Source texts of formatted documents
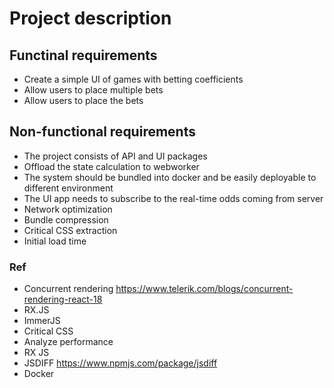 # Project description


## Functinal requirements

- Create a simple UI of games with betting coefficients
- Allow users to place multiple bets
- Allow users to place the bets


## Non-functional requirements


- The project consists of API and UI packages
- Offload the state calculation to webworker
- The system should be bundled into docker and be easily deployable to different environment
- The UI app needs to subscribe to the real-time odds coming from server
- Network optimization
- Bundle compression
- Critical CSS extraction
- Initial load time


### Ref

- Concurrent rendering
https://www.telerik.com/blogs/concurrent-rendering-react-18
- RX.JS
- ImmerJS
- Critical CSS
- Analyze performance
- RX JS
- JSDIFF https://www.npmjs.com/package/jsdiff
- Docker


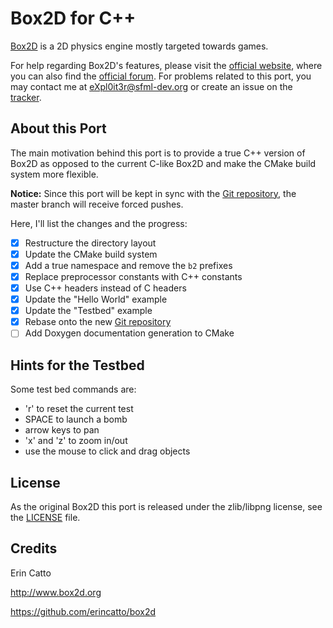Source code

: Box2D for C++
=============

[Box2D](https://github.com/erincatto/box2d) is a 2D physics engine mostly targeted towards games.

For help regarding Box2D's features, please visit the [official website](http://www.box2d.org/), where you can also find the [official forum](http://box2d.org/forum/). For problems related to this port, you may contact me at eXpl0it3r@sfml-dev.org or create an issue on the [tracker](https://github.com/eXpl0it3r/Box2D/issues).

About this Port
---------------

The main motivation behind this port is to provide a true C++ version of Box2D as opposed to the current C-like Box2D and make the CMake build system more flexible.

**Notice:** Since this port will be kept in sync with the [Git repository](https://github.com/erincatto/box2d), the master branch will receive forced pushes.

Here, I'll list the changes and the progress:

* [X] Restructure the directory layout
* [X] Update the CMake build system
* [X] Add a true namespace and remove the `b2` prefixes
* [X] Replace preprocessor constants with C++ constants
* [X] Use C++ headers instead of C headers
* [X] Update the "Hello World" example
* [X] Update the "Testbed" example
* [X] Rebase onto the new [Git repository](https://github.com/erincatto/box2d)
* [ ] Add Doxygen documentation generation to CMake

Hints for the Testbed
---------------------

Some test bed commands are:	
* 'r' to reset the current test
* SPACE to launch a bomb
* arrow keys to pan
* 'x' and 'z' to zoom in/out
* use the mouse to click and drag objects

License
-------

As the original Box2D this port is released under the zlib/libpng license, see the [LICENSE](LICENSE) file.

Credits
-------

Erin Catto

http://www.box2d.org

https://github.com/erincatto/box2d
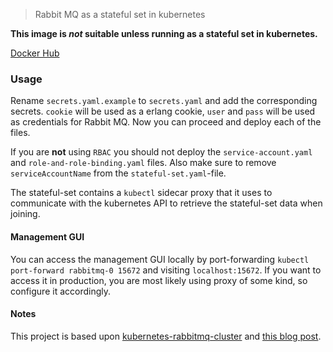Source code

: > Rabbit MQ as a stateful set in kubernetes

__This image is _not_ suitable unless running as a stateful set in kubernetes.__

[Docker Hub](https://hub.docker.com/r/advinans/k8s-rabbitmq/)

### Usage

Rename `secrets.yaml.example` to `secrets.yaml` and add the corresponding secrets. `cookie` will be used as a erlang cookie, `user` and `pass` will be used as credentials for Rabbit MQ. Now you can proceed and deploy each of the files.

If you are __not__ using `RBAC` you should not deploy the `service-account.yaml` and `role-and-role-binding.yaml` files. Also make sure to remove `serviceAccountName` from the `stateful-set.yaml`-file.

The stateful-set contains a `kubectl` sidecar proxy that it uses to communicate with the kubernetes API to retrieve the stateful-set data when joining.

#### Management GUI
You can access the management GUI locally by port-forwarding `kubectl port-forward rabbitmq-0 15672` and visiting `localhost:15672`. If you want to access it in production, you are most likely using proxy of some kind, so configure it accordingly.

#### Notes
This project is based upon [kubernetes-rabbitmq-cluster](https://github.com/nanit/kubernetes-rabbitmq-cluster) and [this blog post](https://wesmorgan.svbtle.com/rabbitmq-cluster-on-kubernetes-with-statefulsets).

◆ Work request ◆
Could each line of the data be written out exactly, with no pictures included?

◆ Response area ◆
 # Project description


## Functinal requirements

- Create a simple UI of games with betting coefficients
- Allow users to place multiple bets
- Allow users to place the bets


## Non-functional requirements


- The project consists of API and UI packages
- Offload the state calculation to webworker
- The system should be bundled into docker and be easily deployable to different environment
- The UI app needs to subscribe to the real-time odds coming from server
- Network optimization
- Bundle compression
- Critical CSS extraction
- Initial load time


### Ref

- Concurrent rendering
https://www.telerik.com/blogs/concurrent-rendering-react-18
- RX.JS
- ImmerJS
- Critical CSS
- Analyze performance
- RX JS
- JSDIFF https://www.npmjs.com/package/jsdiff
- Docker


Source code

: Box2D for C++
=============

[Box2D](https://github.com/erincatto/box2d) is a 2D physics engine mostly targeted towards games.

For help regarding Box2D's features, please visit the [official website](http://www.box2d.org/), where you can also find the [official forum](http://box2d.org/forum/). For problems related to this port, you may contact me at eXpl0it3r@sfml-dev.org or create an issue on the [tracker](https://github.com/eXpl0it3r/Box2D/issues).

About this Port
---------------

The main motivation behind this port is to provide a true C++ version of Box2D as opposed to the current C-like Box2D and make the CMake build system more flexible.

**Notice:** Since this port will be kept in sync with the [Git repository](https://github.com/erincatto/box2d), the master branch will receive forced pushes.

Here, I'll list the changes and the progress:

* [X] Restructure the directory layout
* [X] Update the CMake build system
* [X] Add a true namespace and remove the `b2` prefixes
* [X] Replace preprocessor constants with C++ constants
* [X] Use C++ headers instead of C headers
* [X] Update the "Hello World" example
* [X] Update the "Testbed" example
* [X] Rebase onto the new [Git repository](https://github.com/erincatto/box2d)
* [ ] Add Doxygen documentation generation to CMake

Hints for the Testbed
---------------------

Some test bed commands are:	
* 'r' to reset the current test
* SPACE to launch a bomb
* arrow keys to pan
* 'x' and 'z' to zoom in/out
* use the mouse to click and drag objects

License
-------

As the original Box2D this port is released under the zlib/libpng license, see the [LICENSE](LICENSE) file.

Credits
-------

Erin Catto

http://www.box2d.org

https://github.com/erincatto/box2d
Source code

: > Rabbit MQ as a stateful set in kubernetes

__This image is _not_ suitable unless running as a stateful set in kubernetes.__

[Docker Hub](https://hub.docker.com/r/advinans/k8s-rabbitmq/)

### Usage

Rename `secrets.yaml.example` to `secrets.yaml` and add the corresponding secrets. `cookie` will be used as a erlang cookie, `user` and `pass` will be used as credentials for Rabbit MQ. Now you can proceed and deploy each of the files.

If you are __not__ using `RBAC` you should not deploy the `service-account.yaml` and `role-and-role-binding.yaml` files. Also make sure to remove `serviceAccountName` from the `stateful-set.yaml`-file.

The stateful-set contains a `kubectl` sidecar proxy that it uses to communicate with the kubernetes API to retrieve the stateful-set data when joining.

#### Management GUI
You can access the management GUI locally by port-forwarding `kubectl port-forward rabbitmq-0 15672` and visiting `localhost:15672`. If you want to access it in production, you are most likely using proxy of some kind, so configure it accordingly.

#### Notes
This project is based upon [kubernetes-rabbitmq-cluster](https://github.com/nanit/kubernetes-rabbitmq-cluster) and [this blog post](https://wesmorgan.svbtle.com/rabbitmq-cluster-on-kubernetes-with-statefulsets).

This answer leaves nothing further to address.